Il “Grip Control” consente di scegliere tra cinque differenti programmi di funzionamento dell’ASR, e mentre nella prima modalità si ha il classico funzionamento “stradale”, la seconda, la terza e la quarta sono dedicate ad altrettanti tipi di fondo a bassa aderenza: neve, fango e sabbia. A seconda della modalità inserita il pattinamento viene più o meno consentito fino ad una determinata velocità, per facilitare lo spunto da fermo su fondi a bassa aderenza e consistenza, mentre nelle modalità “fango” e “sabbia” i freni, comandati dall’elettronica, possono simulare la presenza di un blocco del differenziale, arrestando il pattinamento a vuoto di una ruota e trasferendo così la coppia sul pneumatico in presa. Il tutto, offerto da Peugeot in combinazione con i quattro pneumatici Michelin Latitude 215/60 R16 di tipo “M+S”, consente di ottenere, se non vere e proprie performance fuoristradistiche, quantomeno una valida motricità in condizioni di terreno difficili, senz’altro superiore a quella di una vettura tradizionale. Vettura tradizionale di cui il 3008 conserva non solo l’efficienza energetica, ma anche buona parte dell’ handling, grazie al sistema di controllo del rollio chiamato Dynamic Rolling Control, montato di serie sulle versioni benzina e diesel più prestazionali.
UN FRENO AL ROLLIO
Dare un buon comportamento stradale ad un’automobile, oggigiorno, non è semplice come si potrebbe pensare: le masse sono molto elevate, come pure l’altezza media del baricentro, per cui i progettisti sono chiamati a mettere in campo tutta la loro abilità nel disegno e nella messa a punto delle sospensioni.
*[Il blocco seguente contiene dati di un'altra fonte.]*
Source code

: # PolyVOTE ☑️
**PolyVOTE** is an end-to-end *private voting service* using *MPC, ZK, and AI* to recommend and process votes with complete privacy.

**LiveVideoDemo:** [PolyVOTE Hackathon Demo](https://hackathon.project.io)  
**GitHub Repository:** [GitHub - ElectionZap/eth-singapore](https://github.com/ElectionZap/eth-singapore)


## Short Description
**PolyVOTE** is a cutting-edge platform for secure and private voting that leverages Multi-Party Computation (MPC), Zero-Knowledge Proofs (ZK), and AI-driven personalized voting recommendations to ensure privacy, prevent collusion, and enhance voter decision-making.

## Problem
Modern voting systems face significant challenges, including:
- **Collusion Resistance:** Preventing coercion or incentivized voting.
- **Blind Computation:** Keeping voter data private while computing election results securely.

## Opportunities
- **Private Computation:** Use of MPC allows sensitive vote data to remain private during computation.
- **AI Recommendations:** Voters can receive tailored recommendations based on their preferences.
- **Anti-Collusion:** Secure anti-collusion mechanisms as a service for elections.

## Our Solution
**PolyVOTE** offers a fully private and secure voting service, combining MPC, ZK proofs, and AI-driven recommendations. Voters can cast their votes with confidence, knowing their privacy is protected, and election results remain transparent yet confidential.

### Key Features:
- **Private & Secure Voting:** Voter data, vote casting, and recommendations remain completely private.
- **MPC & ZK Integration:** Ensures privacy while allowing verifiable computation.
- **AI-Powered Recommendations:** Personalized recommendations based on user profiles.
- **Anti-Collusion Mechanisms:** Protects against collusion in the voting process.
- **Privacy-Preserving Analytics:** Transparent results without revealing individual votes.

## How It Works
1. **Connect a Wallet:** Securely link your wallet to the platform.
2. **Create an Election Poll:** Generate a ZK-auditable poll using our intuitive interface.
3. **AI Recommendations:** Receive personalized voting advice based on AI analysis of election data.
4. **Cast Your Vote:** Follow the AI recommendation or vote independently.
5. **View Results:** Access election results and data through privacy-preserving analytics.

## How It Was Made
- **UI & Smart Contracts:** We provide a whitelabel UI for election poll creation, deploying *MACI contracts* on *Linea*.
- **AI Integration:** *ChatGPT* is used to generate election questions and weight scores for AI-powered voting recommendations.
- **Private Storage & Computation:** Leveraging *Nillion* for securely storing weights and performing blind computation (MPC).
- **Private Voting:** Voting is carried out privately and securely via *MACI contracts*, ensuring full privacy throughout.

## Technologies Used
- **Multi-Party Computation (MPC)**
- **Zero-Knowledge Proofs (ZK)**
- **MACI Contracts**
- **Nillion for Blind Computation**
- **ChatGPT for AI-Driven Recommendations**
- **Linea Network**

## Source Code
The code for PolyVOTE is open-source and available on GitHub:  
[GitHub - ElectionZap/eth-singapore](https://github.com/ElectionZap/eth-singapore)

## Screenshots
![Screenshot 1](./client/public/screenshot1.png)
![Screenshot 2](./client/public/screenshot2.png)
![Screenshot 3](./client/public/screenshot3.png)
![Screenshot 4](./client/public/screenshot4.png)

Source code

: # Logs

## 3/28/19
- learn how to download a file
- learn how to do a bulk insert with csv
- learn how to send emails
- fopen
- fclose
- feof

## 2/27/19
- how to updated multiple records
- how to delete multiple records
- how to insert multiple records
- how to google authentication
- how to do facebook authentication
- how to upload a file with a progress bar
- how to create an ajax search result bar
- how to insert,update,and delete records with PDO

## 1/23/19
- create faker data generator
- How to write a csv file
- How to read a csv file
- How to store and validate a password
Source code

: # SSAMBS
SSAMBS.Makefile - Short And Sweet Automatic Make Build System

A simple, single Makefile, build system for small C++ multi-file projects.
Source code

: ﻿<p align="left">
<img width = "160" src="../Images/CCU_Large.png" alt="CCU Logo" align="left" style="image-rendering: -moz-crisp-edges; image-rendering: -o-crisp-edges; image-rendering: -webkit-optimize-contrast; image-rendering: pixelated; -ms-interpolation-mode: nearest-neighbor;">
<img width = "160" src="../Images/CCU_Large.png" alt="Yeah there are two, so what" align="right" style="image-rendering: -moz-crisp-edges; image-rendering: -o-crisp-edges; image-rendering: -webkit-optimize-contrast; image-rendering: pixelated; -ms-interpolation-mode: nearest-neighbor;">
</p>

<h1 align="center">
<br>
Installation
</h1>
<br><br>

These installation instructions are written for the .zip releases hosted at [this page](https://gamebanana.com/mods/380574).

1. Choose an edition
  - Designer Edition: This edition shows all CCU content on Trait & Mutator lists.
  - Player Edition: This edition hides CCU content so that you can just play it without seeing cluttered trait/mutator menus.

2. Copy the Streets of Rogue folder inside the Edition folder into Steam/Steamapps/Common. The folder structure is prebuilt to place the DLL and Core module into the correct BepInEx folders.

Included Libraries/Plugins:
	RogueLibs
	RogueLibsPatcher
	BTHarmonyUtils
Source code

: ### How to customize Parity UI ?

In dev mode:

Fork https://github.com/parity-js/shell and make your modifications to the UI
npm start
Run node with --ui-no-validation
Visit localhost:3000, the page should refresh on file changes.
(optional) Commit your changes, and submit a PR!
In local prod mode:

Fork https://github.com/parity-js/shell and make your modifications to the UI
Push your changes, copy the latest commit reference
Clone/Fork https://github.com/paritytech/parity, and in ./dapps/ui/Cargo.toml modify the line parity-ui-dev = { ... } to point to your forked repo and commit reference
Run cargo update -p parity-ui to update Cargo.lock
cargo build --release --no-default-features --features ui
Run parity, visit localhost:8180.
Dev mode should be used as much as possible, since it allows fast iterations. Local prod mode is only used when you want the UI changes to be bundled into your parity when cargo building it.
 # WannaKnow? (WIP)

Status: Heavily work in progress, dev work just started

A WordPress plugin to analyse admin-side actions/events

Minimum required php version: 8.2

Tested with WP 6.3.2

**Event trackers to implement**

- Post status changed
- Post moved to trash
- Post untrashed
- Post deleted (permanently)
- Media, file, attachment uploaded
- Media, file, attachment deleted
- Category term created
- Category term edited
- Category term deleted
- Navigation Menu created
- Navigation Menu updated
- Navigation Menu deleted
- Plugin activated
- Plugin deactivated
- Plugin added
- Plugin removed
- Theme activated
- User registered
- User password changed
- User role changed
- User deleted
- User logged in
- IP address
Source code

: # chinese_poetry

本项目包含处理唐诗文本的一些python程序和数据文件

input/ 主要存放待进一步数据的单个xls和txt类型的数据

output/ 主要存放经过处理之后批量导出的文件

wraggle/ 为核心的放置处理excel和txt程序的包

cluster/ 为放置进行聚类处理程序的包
Per un veicolo a baricentro particolarmente alto come il 3008 questi problemi assumevano rilevanza ancora maggiore, tanto da rendere una vera sfida la voce del capitolato che recitava “piacere di guida degno del marchio Peugeot”. La risposta degli ingegneri francesi è stata appunto il DRC (Dynamic Rolling Control), in pratica un sistema di variazione dello smorzamento degli ammortizzatori posteriori, realizzato tramite un terzo modulo idraulico centrale che può o meno venire collegato ai due normali ammortizzatori posteriori. In questo modo il retrotreno del 3008 può disporre di una frenatura estremamente rigida in curva e nei rapidi cambi di direzione, ammorbidendosi poi notevolmente in rettilineo, quando viene “abilitato” il terzo elemento ammortizzante. Il risultato è una vettura che, quasi incredibilmente vista l’altezza, riesce davvero a sfoggiare un comportamento stradale degno di una berlina: chiaro che non si tratta dell’auto giusta per praticare una vera e propria guida sportiva (al limite, massa e altezza non possono che emergere) ma in condizioni di guida “veloce” non troppo impegnata il 3008 dissimula molto bene la sua natura, soprattutto se equipaggiato con i pneumatici 225/50 R17 o 235/45 R18 in luogo dei più “pacifici” M+S. A far sentire il conducente a bordo di un veicolo diverso dagli altri contribuisce, poi, l’intera impostazione dell’abitacolo.
SOLUZIONI MODERNE
Sin qui abbiamo parlato solo di meccanica, perché essa rappresenta l’anima e la chiave di qualsiasi automobile, ma fermarsi ad essa sarebbe limitante: alcune delle soluzioni più interessanti ed esotiche del 3008, infatti, si trovano esaminando l’abitacolo. La prima è immediatamente evidente quando ci si assesta sul sedile del guidatore. Infatti la postura, ben lungi dall’essere piuttosto “seduta” e verticale come quella di un classico SUV, è assolutamente paragonabile con quella della 308, rispetto alla quale risulta solamente “traslata” verso l’alto. Ciò significa che nonostante l’innalzamento complessivo della seduta di oltre dieci centimetri, l’angolazione del volante non è cambiata, e questo grazie ad un piantone sterzo specifico con tre giunti cardanici in luogo dei classici due. La plancia, poi, è la stessa utilizzata sul “fratello maggiore”, il monovolume 5008, e sfoggia materiali e finiture all’altezza dei migliori prodotti tedeschi di pari segmento: sotto questo aspetto ormai la Casa del Leone non ha nulla da imparare da nessuno. Particolarmente evoluta l’elettronica di bordo, che conta su soluzioni rare in questa categoria quali l’Head Up Display e il radar di prossimità (qui denominato Distance Alert). Il primo, come qualsiasi appassionato di aeronautica sa bene visto che lo si trova da decenni su qualsiasi velivolo da combattimento, consiste in un piccolo schermo in policarbonato posto tra plancia e parabrezza, proprio davanti agli occhi del guidatore. Su di esso vengono proiettate informazioni chiave quali la velocità, la taratura del cruise control e vari tipi di allarmi. Non si tratta, beninteso, di una soluzione nuova nel mondo dell’automobile, essendosi vista già una decina d’anni fa sulla Chevrolet Corvette e, in seguito, su vari modelli di prestigio. Tuttavia, nel segmento C le applicazioni sono ancora pochissime: oltre alla 3008 e al gemello 5008, solo la Toyota Prius ne dispone. La sua utilità è notevole, una volta che ci si fa l’abitudine: non è più necessario spostare gli occhi dalla strada per guardare la strumentazione, con ovvi vantaggi per la sicurezza di marcia.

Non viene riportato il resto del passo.